During March 2020, Massachusetts became a primary focus of the COVID-19 pandemic in the United States, with a large and early outbreak of the virus – ranking third highest in per capita infections of that time (Yang et al, 2020). The state experienced many stressors such as “state and federal declarations of emergency, closures of non-essential businesses, schools and child-care facilities, and a burgeoning unemployment rate” (Yang et al, 2020, p. 101). Increases in outpatient visits for SUDs increased amongst non-Hispanic Whites during the initial COVID-19 surge within the state, concentrated in primary care facilities (Yang et al, 2020). Recent research in the United States documents that although racial minorities face disproportionate health, socioeconomic, and psychological stress related to COVID-19 impacts, these communities experience inequalities in treatment access to primary care facilities, particularly for mental health and SUDs (Yang et al, 2020). These statistics remain consistent after controlling for clinical need, educational level and poverty status, which is especially problematic (Yang et al, 2020).

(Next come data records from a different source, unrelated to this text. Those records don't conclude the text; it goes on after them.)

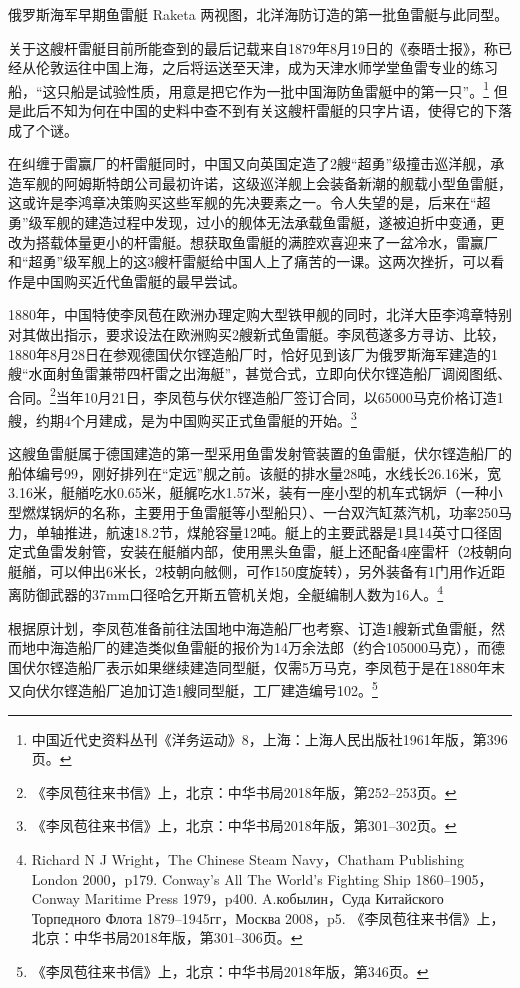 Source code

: \documentclass[12pt,UTF8]{ctexbook}
\begin{document}
俄罗斯海军早期鱼雷艇 Raketa 两视图，北洋海防订造的第一批鱼雷艇与此同型。

关于这艘杆雷艇目前所能查到的最后记载来自1879年8月19日的《泰晤士报》，称已经从伦敦运往中国上海，之后将运送至天津，成为天津水师学堂鱼雷专业的练习船，“这只船是试验性质，用意是把它作为一批中国海防鱼雷艇中的第一只”。\footnote{中国近代史资料丛刊《洋务运动》8，上海：上海人民出版社1961年版，第396页。} 但是此后不知为何在中国的史料中查不到有关这艘杆雷艇的只字片语，使得它的下落成了个谜。

在纠缠于雷赢厂的杆雷艇同时，中国又向英国定造了2艘“超勇”级撞击巡洋舰，承造军舰的阿姆斯特朗公司最初许诺，这级巡洋舰上会装备新潮的舰载小型鱼雷艇，这或许是李鸿章决策购买这些军舰的先决要素之一。令人失望的是，后来在“超勇”级军舰的建造过程中发现，过小的舰体无法承载鱼雷艇，遂被迫折中变通，更改为搭载体量更小的杆雷艇。想获取鱼雷艇的满腔欢喜迎来了一盆冷水，雷赢厂和“超勇”级军舰上的这3艘杆雷艇给中国人上了痛苦的一课。这两次挫折，可以看作是中国购买近代鱼雷艇的最早尝试。

1880年，中国特使李凤苞在欧洲办理定购大型铁甲舰的同时，北洋大臣李鸿章特别对其做出指示，要求设法在欧洲购买2艘新式鱼雷艇。李凤苞遂多方寻访、比较，1880年8月28日在参观德国伏尔铿造船厂时，恰好见到该厂为俄罗斯海军建造的1艘“水面射鱼雷兼带四杆雷之出海艇”，甚觉合式，立即向伏尔铿造船厂调阅图纸、合同。\footnote{《李凤苞往来书信》上，北京：中华书局2018年版，第252--253页。}当年10月21日，李凤苞与伏尔铿造船厂签订合同，以65000马克价格订造1艘，约期4个月建成，是为中国购买正式鱼雷艇的开始。\footnote{《李凤苞往来书信》上，北京：中华书局2018年版，第301--302页。}

这艘鱼雷艇属于德国建造的第一型采用鱼雷发射管装置的鱼雷艇，伏尔铿造船厂的船体编号99，刚好排列在“定远”舰之前。该艇的排水量28吨，水线长26.16米，宽3.16米，艇艏吃水0.65米，艇艉吃水1.57米，装有一座小型的机车式锅炉（一种小型燃煤锅炉的名称，主要用于鱼雷艇等小型船只）、一台双汽缸蒸汽机，功率250马力，单轴推进，航速18.2节，煤舱容量12吨。艇上的主要武器是1具14英寸口径固定式鱼雷发射管，安装在艇艏内部，使用黑头鱼雷，艇上还配备4座雷杆（2枝朝向艇艏，可以伸出6米长，2枝朝向舷侧，可作150度旋转），另外装备有1门用作近距离防御武器的37mm口径哈乞开斯五管机关炮，全艇编制人数为16人。\footnote{Richard N J Wright，The Chinese Steam Navy，Chatham Publishing London 2000，p179. Conway's All The World's Fighting Ship 1860--1905，Conway Maritime Press 1979，p400. \cyrillicfont A.кобылин，Суда Китайского Торпедного Флота 1879--1945гг，Москва 2008，p5. 《李凤苞往来书信》上，北京：中华书局2018年版，第301--306页。}

根据原计划，李凤苞准备前往法国地中海造船厂也考察、订造1艘新式鱼雷艇，然而地中海造船厂的建造类似鱼雷艇的报价为14万余法郎（约合105000马克），而德国伏尔铿造船厂表示如果继续建造同型艇，仅需5万马克，李凤苞于是在1880年末又向伏尔铿造船厂追加订造1艘同型艇，工厂建造编号102。\footnote{《李凤苞往来书信》上，北京：中华书局2018年版，第346页。}
\end{document}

Indeed, although these patients may have required medical care for SUDs or overdose during the initial surge, due to their inaccessibility to primary care, this option was less attainable for racialized communities.

Stemming from the challenges in providing timely care for patients with SUDs during the COVID-19 pandemic, a variety of alternative approaches to treatment have been implemented in innovative ways to adhere to social distancing measures and restrictive health care policies. For example, telemedicine for SUDs has taken a central role in limiting face-to-face consultations between both patients and health care providers as a means to minimize virus transmission; whilst, providing continuity of care (Lopez-Pelayo et al, 2020). Through telemedicine, mobile electronic consultations connect health care practitioners (HCPs) with addiction specialists globally; meanwhile, connect HCPs to their clients virtually (Sahu, 2020). Telemedicine also proposes the potential of increased adherence to treatment for SUDs, since logistical barriers associated with physical attendance to treatment are removed (Lopez-Pelayo et al, 2020). Howevery, Lopez-Pelayo and colleagues (2020) warn about the long-term effectiveness of telemedicine, since many of the new pandemic-initiated alternatives to traditional health care were implemented hastily with little trial.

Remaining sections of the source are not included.